WHAT YOU WILL DO: Within the data below, count the lines that include the word "Secure". Provide the number and nothing further.

Rendered images with source text:
= Beginning of Section =
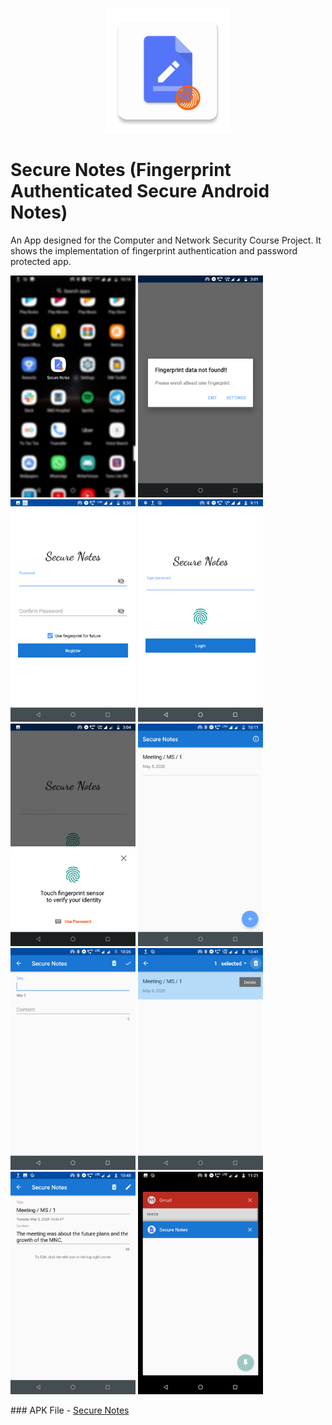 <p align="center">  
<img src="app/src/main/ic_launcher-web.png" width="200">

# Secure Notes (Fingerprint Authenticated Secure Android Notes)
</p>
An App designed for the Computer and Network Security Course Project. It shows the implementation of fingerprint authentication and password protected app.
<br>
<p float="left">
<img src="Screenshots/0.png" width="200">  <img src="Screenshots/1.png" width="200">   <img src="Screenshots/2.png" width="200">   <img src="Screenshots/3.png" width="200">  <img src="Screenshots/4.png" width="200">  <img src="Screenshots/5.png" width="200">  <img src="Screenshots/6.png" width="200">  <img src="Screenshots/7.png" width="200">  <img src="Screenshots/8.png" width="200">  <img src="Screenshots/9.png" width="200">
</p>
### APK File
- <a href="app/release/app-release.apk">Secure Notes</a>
= End of Section =
WRITTEN REPLY: 2